** Opening Supplied data block **
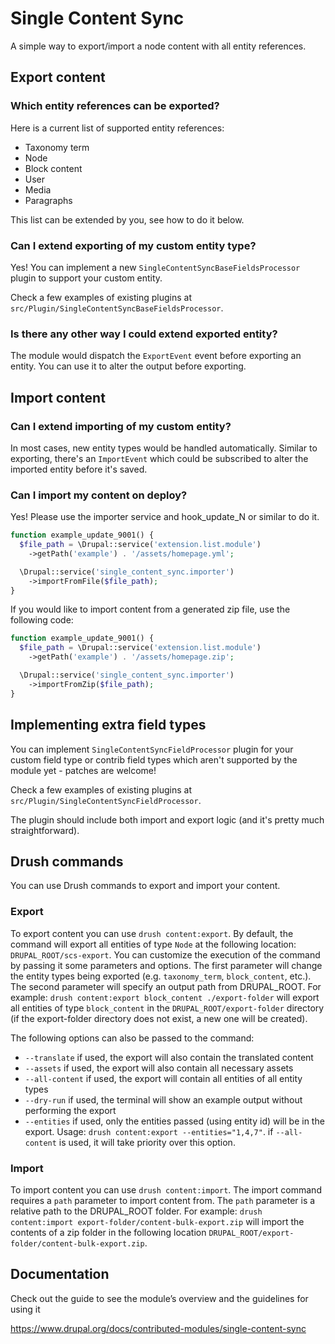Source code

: # Single Content Sync

A simple way to export/import a node content with all entity references.

## Export content

### Which entity references can be exported?

Here is a current list of supported entity references:

- Taxonomy term
- Node
- Block content
- User
- Media
- Paragraphs

This list can be extended by you, see how to do it below.

### Can I extend exporting of my custom entity type?

Yes! You can implement a new `SingleContentSyncBaseFieldsProcessor` plugin to support your custom entity.

Check a few examples of existing plugins at `src/Plugin/SingleContentSyncBaseFieldsProcessor`.

### Is there any other way I could extend exported entity?

The module would dispatch the `ExportEvent` event before exporting an entity. You can use it to alter the output
before exporting.

## Import content

### Can I extend importing of my custom entity?

In most cases, new entity types would be handled automatically. Similar to exporting, there's an `ImportEvent` which
could be subscribed to alter the imported entity before it's saved.

### Can I import my content on deploy?

Yes! Please use the importer service and hook_update_N or similar to do it.

```php
function example_update_9001() {
  $file_path = \Drupal::service('extension.list.module')
    ->getPath('example') . '/assets/homepage.yml';

  \Drupal::service('single_content_sync.importer')
    ->importFromFile($file_path);
}
```

If you would like to import content from a generated zip file,
use the following code:

```php
function example_update_9001() {
  $file_path = \Drupal::service('extension.list.module')
    ->getPath('example') . '/assets/homepage.zip';

  \Drupal::service('single_content_sync.importer')
    ->importFromZip($file_path);
}
```

## Implementing extra field types

You can implement `SingleContentSyncFieldProcessor` plugin for your custom field type or contrib field types
which aren't supported by the module yet - patches are welcome!

Check a few examples of existing plugins at `src/Plugin/SingleContentSyncFieldProcessor`.

The plugin should include both import and export logic (and it's pretty much straightforward).

## Drush commands

You can use Drush commands to export and import your content.

### Export

To export content you can use `drush content:export`. By default, the command will export all entities of type `Node` at the following location: `DRUPAL_ROOT/scs-export`.
You can customize the execution of the command by passing it some parameters and options.
The first parameter will change the entity types being exported (e.g. `taxonomy_term`, `block_content`, etc.).
The second parameter will specify an output path from DRUPAL_ROOT.
For example: `drush content:export block_content ./export-folder` will export all entities of type `block_content` in the `DRUPAL_ROOT/export-folder` directory (if the export-folder directory does not exist, a new one will be created).

The following options can also be passed to the command:

-   `--translate` if used, the export will also contain the translated content
-   `--assets` if used, the export will also contain all necessary assets
-   `--all-content` if used, the export will contain all entities of all entity types
-   `--dry-run` if used, the terminal will show an example output without performing the export
-   `--entities` if used, only the entities passed (using entity id) will be in the export. Usage: `drush content:export --entities="1,4,7"`. if `--all-content` is used, it will take priority over this option.

### Import

To import content you can use `drush content:import`. The import command requires a `path` parameter to import content from.
The `path` parameter is a relative path to the DRUPAL_ROOT folder.
For example: `drush content:import export-folder/content-bulk-export.zip` will import the contents of a zip folder in the following location `DRUPAL_ROOT/export-folder/content-bulk-export.zip`.

## Documentation

Check out the guide to see the module’s overview and the guidelines for using it

https://www.drupal.org/docs/contributed-modules/single-content-sync
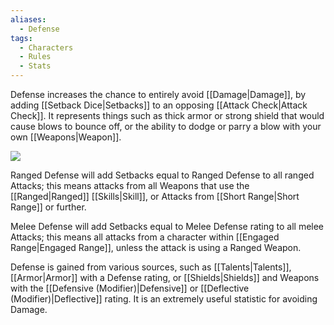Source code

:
```yaml
---
aliases:
  - Defense
tags:
  - Characters
  - Rules
  - Stats
---
```

Defense increases the chance to entirely avoid [[Damage|Damage]], by adding [[Setback Dice|Setbacks]] to an opposing [[Attack Check|Attack Check]]. It represents things such as thick armor or strong shield that would cause blows to bounce off, or the ability to dodge or parry a blow with your own [[Weapons|Weapon]].

![](https://i.imgur.com/P1ODRBn.png)

Ranged Defense will add Setbacks equal to Ranged Defense to all ranged Attacks; this means attacks from all Weapons that use the [[Ranged|Ranged]] [[Skills|Skill]], or Attacks from [[Short Range|Short Range]] or further.

Melee Defense will add Setbacks equal to Melee Defense rating to all melee Attacks; this means all attacks from a character within [[Engaged Range|Engaged Range]], unless the attack is using a Ranged Weapon.

Defense is gained from various sources, such as [[Talents|Talents]], [[Armor|Armor]] with a Defense rating, or [[Shields|Shields]] and Weapons with the [[Defensive (Modifier)|Defensive]] or [[Deflective (Modifier)|Deflective]] rating. It is an extremely useful statistic for avoiding Damage.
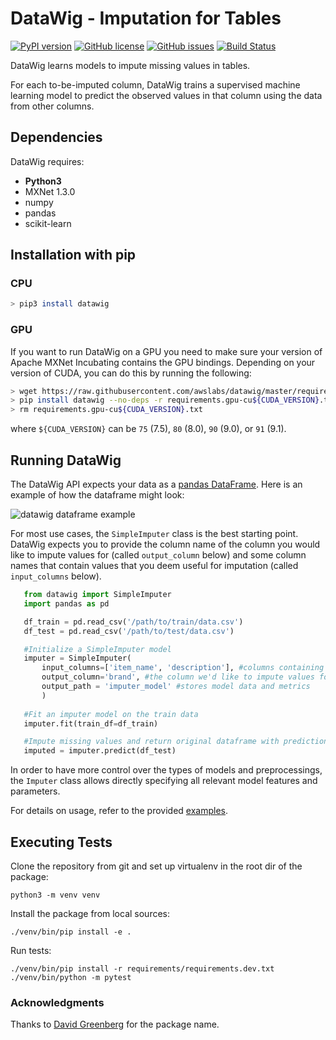 DataWig - Imputation for Tables
================================

[![PyPI version](https://badge.fury.io/py/datawig.svg)](https://badge.fury.io/py/datawig.svg)
[![GitHub license](https://img.shields.io/github/license/awslabs/datawig.svg)](https://github.com/awslabs/datawig/blob/master/LICENSE)
[![GitHub issues](https://img.shields.io/github/issues/awslabs/datawig.svg)](https://github.com/awslabs/datawig/issues)
[![Build Status](https://travis-ci.org/awslabs/datawig.svg?branch=master)](https://travis-ci.org/awslabs/datawig)

DataWig learns models to impute missing values in tables.

For each to-be-imputed column, DataWig trains a supervised machine learning model
to predict the observed values in that column using the data from other columns.

## Dependencies

DataWig requires:
- **Python3**
- MXNet 1.3.0
- numpy
- pandas
- scikit-learn

## Installation with pip
### CPU
```bash
> pip3 install datawig
```

### GPU
If you want to run DataWig on a GPU you need to make sure your version of Apache MXNet Incubating contains the GPU bindings.
Depending on your version of CUDA, you can do this by running the following:

```bash
> wget https://raw.githubusercontent.com/awslabs/datawig/master/requirements/requirements.gpu-cu${CUDA_VERSION}.txt
> pip install datawig --no-deps -r requirements.gpu-cu${CUDA_VERSION}.txt
> rm requirements.gpu-cu${CUDA_VERSION}.txt
```
where `${CUDA_VERSION}` can be `75` (7.5), `80` (8.0), `90` (9.0), or `91` (9.1).

## Running DataWig
The DataWig API expects your data as a [pandas DataFrame](https://pandas.pydata.org/pandas-docs/stable/generated/pandas.DataFrame.html). Here is an example of how the dataframe might look:

![datawig dataframe example](https://s3.amazonaws.com/datawig/example_data/df_image_resize.png)


For most use cases, the `SimpleImputer` class is the best starting point. DataWig expects you to provide the column name of the column you would like to impute values for (called `output_column` below) and some column names that contain values that you deem useful for imputation (called `input_columns` below).

 ```python
    from datawig import SimpleImputer
    import pandas as pd

    df_train = pd.read_csv('/path/to/train/data.csv')
    df_test = pd.read_csv('/path/to/test/data.csv')

    #Initialize a SimpleImputer model
    imputer = SimpleImputer(
        input_columns=['item_name', 'description'], #columns containing information about the column we want to impute
        output_column='brand', #the column we'd like to impute values for
        output_path = 'imputer_model' #stores model data and metrics
        )
    
    #Fit an imputer model on the train data
    imputer.fit(train_df=df_train)

    #Impute missing values and return original dataframe with predictions
    imputed = imputer.predict(df_test)
 ```

In order to have more control over the types of models and preprocessings, the `Imputer` class allows directly specifying all relevant model features and parameters. 

For details on usage, refer to the provided [examples](./examples).

## Executing Tests

Clone the repository from git and set up virtualenv in the root dir of the package:

```
python3 -m venv venv
```

Install the package from local sources:

```
./venv/bin/pip install -e .
```

Run tests:

```
./venv/bin/pip install -r requirements/requirements.dev.txt
./venv/bin/python -m pytest
```

### Acknowledgments
Thanks to [David Greenberg](https://github.com/dgreenberg) for the package name.
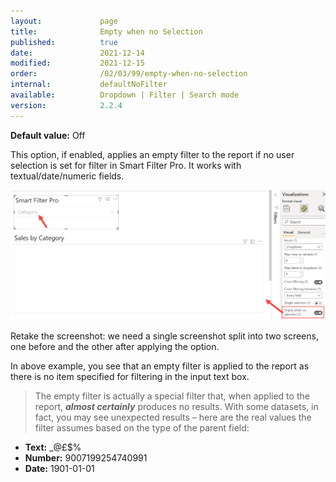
 ```yaml
---
layout:             page
title:              Empty when no Selection
published:          true
date:               2021-12-14
modified:           2021-12-15
order:              /02/03/99/empty-when-no-selection
internal:           defaultNoFilter
available:          Dropdown | Filter | Search mode
version:            2.2.4
---
```

**Default value:** Off

This option, if enabled, applies an empty filter to the report if no user selection is set for filter in Smart Filter Pro. It works with textual/date/numeric fields. 
 
<img src="images/empty-filter.png" width="700">

<todo assign="twinkle">Retake the screenshot: we need a single screenshot split into two screens, one before and the other after applying the option.</todo>

In above example, you see that an empty filter is applied to the report as there is no item specified for filtering in the input text box.

> The empty filter is actually a special filter that, when applied to the report, ***almost certainly*** produces no results. With some datasets, in fact, you may see unexpected results – here are the real values the filter assumes based on the type of the parent field:
- **Text:** _@£$%
- **Number:** 9007199254740991
- **Date:** 1901-01-01
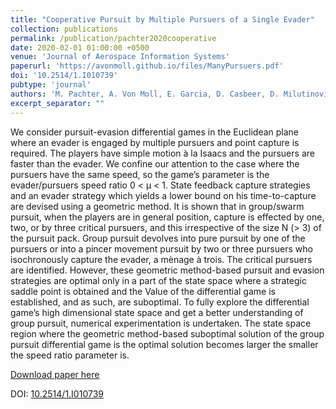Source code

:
 ```yaml
---
title: "Cooperative Pursuit by Multiple Pursuers of a Single Evader"
collection: publications
permalink: /publication/pachter2020cooperative
date: 2020-02-01 01:00:00 +0500
venue: 'Journal of Aerospace Information Systems'
paperurl: 'https://avonmoll.github.io/files/ManyPursuers.pdf'
doi: '10.2514/1.I010739'
pubtype: 'journal'
authors: 'M. Pachter, A. Von Moll, E. Garcia, D. Casbeer, D. Milutinović'
excerpt_separator: ""
---
```

We consider pursuit-evasion differential games in the Euclidean plane where an evader is engaged by multiple pursuers and point capture is required. The players have simple motion à la Isaacs and the pursuers are faster than the evader. We confine our attention to the case where the pursuers have the same speed, so the game’s parameter is the evader/pursuers speed ratio 0 < µ < 1. State feedback capture strategies and an evader strategy which yields a lower bound on his time-to-capture are devised using a geometric method. It is shown that in group/swarm pursuit, when the players are in general position, capture is effected by one, two, or by three critical pursuers, and this irrespective of the size N (> 3) of the pursuit pack.  Group pursuit devolves into pure pursuit by one of the pursuers or into a pincer movement pursuit by two or three pursuers who isochronously capture the evader, a mènage à trois. The critical pursuers are identified. However, these geometric method-based pursuit and evasion strategies are optimal only in a part of the state space where a strategic saddle point is obtained and the Value of the differential game is established, and as such, are suboptimal. To fully explore the differential game’s high dimensional state space and get a better understanding of group pursuit, numerical experimentation is undertaken. The state space region where the geometric method-based suboptimal solution of the group pursuit differential game is the optimal solution becomes larger the smaller the speed ratio parameter is.

[Download paper here](https://avonmoll.github.io/files/ManyPursuers.pdf)

DOI: [10.2514/1.I010739](https://doi.org/10.2514/1.I010739)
** Closing Supplied data block **
→ Try it
In the answer, give only the lines from the top of the data above through the line with "### Can I extend exporting", reproduced exactly; no picture may appear.

→ Task result
Source code

: # Single Content Sync

A simple way to export/import a node content with all entity references.

## Export content

### Which entity references can be exported?

Here is a current list of supported entity references:

- Taxonomy term
- Node
- Block content
- User
- Media
- Paragraphs

This list can be extended by you, see how to do it below.

### Can I extend exporting of my custom entity type?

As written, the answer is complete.